__Assigned task__
Copy the data exactly, keeping every line intact.

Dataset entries

* * * * *

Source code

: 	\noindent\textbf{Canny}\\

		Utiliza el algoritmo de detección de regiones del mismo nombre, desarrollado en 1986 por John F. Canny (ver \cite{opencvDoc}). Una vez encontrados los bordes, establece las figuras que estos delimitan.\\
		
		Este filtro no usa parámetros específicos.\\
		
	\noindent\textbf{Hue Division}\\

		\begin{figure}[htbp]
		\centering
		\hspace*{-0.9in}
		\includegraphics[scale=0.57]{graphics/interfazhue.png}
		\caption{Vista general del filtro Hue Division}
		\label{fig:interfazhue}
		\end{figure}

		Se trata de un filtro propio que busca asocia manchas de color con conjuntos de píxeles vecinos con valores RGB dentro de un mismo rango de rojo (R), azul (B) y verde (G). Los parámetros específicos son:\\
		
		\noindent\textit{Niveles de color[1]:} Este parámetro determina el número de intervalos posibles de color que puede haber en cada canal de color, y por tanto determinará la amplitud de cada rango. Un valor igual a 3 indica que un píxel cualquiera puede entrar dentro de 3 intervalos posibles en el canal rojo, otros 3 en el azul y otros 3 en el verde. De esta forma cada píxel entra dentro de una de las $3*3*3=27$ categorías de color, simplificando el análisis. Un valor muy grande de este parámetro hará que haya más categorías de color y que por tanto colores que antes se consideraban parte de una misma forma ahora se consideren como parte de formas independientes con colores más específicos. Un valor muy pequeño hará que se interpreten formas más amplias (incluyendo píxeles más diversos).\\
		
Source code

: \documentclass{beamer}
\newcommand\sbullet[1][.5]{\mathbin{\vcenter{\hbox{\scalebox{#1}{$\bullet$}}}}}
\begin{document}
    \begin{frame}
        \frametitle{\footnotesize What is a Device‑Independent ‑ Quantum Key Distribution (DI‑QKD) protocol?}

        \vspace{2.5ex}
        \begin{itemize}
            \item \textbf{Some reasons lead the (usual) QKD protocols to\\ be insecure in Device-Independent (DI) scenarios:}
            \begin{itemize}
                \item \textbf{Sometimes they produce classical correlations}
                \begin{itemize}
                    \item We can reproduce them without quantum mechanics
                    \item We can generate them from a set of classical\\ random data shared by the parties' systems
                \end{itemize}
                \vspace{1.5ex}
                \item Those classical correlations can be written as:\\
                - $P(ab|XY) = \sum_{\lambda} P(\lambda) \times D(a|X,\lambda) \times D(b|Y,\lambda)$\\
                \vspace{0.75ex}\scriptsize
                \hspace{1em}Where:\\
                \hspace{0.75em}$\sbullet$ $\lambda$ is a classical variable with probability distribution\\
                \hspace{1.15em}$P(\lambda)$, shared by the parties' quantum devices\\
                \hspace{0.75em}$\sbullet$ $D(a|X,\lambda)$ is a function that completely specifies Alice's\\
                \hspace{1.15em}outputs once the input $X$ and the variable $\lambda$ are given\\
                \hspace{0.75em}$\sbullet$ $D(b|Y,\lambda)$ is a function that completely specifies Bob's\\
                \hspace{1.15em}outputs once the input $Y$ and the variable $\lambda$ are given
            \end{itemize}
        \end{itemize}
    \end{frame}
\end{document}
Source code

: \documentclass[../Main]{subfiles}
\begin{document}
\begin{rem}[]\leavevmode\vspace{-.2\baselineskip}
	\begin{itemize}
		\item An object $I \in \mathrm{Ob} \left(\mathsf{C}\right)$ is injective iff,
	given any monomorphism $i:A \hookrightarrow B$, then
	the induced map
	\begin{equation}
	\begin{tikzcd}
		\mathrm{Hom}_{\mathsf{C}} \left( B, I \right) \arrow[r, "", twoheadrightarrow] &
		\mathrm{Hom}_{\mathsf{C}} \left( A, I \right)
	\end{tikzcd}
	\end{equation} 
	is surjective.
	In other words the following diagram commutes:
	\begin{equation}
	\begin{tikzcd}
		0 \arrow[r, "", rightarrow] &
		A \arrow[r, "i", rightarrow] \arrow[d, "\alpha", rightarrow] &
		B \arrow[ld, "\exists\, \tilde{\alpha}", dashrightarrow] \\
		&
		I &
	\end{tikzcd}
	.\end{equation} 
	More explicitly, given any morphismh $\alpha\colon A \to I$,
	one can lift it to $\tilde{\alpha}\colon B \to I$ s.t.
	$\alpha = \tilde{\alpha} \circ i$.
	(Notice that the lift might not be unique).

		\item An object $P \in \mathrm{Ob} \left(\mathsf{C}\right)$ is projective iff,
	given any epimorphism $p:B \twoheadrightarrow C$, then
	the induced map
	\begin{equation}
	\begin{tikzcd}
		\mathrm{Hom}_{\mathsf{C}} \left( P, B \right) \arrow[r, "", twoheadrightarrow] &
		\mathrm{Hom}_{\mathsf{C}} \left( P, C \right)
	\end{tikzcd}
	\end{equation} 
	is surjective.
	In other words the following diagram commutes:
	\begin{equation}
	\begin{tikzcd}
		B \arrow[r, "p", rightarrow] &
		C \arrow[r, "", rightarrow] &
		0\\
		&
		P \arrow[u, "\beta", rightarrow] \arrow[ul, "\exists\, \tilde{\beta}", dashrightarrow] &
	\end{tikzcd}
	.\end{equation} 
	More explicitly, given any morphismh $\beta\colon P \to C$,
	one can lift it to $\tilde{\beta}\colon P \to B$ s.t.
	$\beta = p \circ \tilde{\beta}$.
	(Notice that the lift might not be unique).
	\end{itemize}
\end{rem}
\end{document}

* * * * *

__Result of this task__
Source code

: 	\noindent\textbf{Canny}\\

		Utiliza el algoritmo de detección de regiones del mismo nombre, desarrollado en 1986 por John F. Canny (ver \cite{opencvDoc}). Una vez encontrados los bordes, establece las figuras que estos delimitan.\\
		
		Este filtro no usa parámetros específicos.\\
		
	\noindent\textbf{Hue Division}\\

		\begin{figure}[htbp]
		\centering
		\hspace*{-0.9in}
		\includegraphics[scale=0.57]{graphics/interfazhue.png}
		\caption{Vista general del filtro Hue Division}
		\label{fig:interfazhue}
		\end{figure}

		Se trata de un filtro propio que busca asocia manchas de color con conjuntos de píxeles vecinos con valores RGB dentro de un mismo rango de rojo (R), azul (B) y verde (G). Los parámetros específicos son:\\
		
		\noindent\textit{Niveles de color[1]:} Este parámetro determina el número de intervalos posibles de color que puede haber en cada canal de color, y por tanto determinará la amplitud de cada rango. Un valor igual a 3 indica que un píxel cualquiera puede entrar dentro de 3 intervalos posibles en el canal rojo, otros 3 en el azul y otros 3 en el verde. De esta forma cada píxel entra dentro de una de las $3*3*3=27$ categorías de color, simplificando el análisis. Un valor muy grande de este parámetro hará que haya más categorías de color y que por tanto colores que antes se consideraban parte de una misma forma ahora se consideren como parte de formas independientes con colores más específicos. Un valor muy pequeño hará que se interpreten formas más amplias (incluyendo píxeles más diversos).\\
		
Source code

: \documentclass{beamer}
\newcommand\sbullet[1][.5]{\mathbin{\vcenter{\hbox{\scalebox{#1}{$\bullet$}}}}}
\begin{document}
    \begin{frame}
        \frametitle{\footnotesize What is a Device‑Independent ‑ Quantum Key Distribution (DI‑QKD) protocol?}

        \vspace{2.5ex}
        \begin{itemize}
            \item \textbf{Some reasons lead the (usual) QKD protocols to\\ be insecure in Device-Independent (DI) scenarios:}
            \begin{itemize}
                \item \textbf{Sometimes they produce classical correlations}
                \begin{itemize}
                    \item We can reproduce them without quantum mechanics
                    \item We can generate them from a set of classical\\ random data shared by the parties' systems
                \end{itemize}
                \vspace{1.5ex}
                \item Those classical correlations can be written as:\\
                - $P(ab|XY) = \sum_{\lambda} P(\lambda) \times D(a|X,\lambda) \times D(b|Y,\lambda)$\\
                \vspace{0.75ex}\scriptsize
                \hspace{1em}Where:\\
                \hspace{0.75em}$\sbullet$ $\lambda$ is a classical variable with probability distribution\\
                \hspace{1.15em}$P(\lambda)$, shared by the parties' quantum devices\\
                \hspace{0.75em}$\sbullet$ $D(a|X,\lambda)$ is a function that completely specifies Alice's\\
                \hspace{1.15em}outputs once the input $X$ and the variable $\lambda$ are given\\
                \hspace{0.75em}$\sbullet$ $D(b|Y,\lambda)$ is a function that completely specifies Bob's\\
                \hspace{1.15em}outputs once the input $Y$ and the variable $\lambda$ are given
            \end{itemize}
        \end{itemize}
    \end{frame}
\end{document}
Source code

: \documentclass[../Main]{subfiles}
\begin{document}
\begin{rem}[]\leavevmode\vspace{-.2\baselineskip}
	\begin{itemize}
		\item An object $I \in \mathrm{Ob} \left(\mathsf{C}\right)$ is injective iff,
	given any monomorphism $i:A \hookrightarrow B$, then
	the induced map
	\begin{equation}
	\begin{tikzcd}
		\mathrm{Hom}_{\mathsf{C}} \left( B, I \right) \arrow[r, "", twoheadrightarrow] &
		\mathrm{Hom}_{\mathsf{C}} \left( A, I \right)
	\end{tikzcd}
	\end{equation} 
	is surjective.
	In other words the following diagram commutes:
	\begin{equation}
	\begin{tikzcd}
		0 \arrow[r, "", rightarrow] &
		A \arrow[r, "i", rightarrow] \arrow[d, "\alpha", rightarrow] &
		B \arrow[ld, "\exists\, \tilde{\alpha}", dashrightarrow] \\
		&
		I &
	\end{tikzcd}
	.\end{equation} 
	More explicitly, given any morphismh $\alpha\colon A \to I$,
	one can lift it to $\tilde{\alpha}\colon B \to I$ s.t.
	$\alpha = \tilde{\alpha} \circ i$.
	(Notice that the lift might not be unique).

		\item An object $P \in \mathrm{Ob} \left(\mathsf{C}\right)$ is projective iff,
	given any epimorphism $p:B \twoheadrightarrow C$, then
	the induced map
	\begin{equation}
	\begin{tikzcd}
		\mathrm{Hom}_{\mathsf{C}} \left( P, B \right) \arrow[r, "", twoheadrightarrow] &
		\mathrm{Hom}_{\mathsf{C}} \left( P, C \right)
	\end{tikzcd}
	\end{equation} 
	is surjective.
	In other words the following diagram commutes:
	\begin{equation}
	\begin{tikzcd}
		B \arrow[r, "p", rightarrow] &
		C \arrow[r, "", rightarrow] &
		0\\
		&
		P \arrow[u, "\beta", rightarrow] \arrow[ul, "\exists\, \tilde{\beta}", dashrightarrow] &
	\end{tikzcd}
	.\end{equation} 
	More explicitly, given any morphismh $\beta\colon P \to C$,
	one can lift it to $\tilde{\beta}\colon P \to B$ s.t.
	$\beta = p \circ \tilde{\beta}$.
	(Notice that the lift might not be unique).
	\end{itemize}
\end{rem}
\end{document}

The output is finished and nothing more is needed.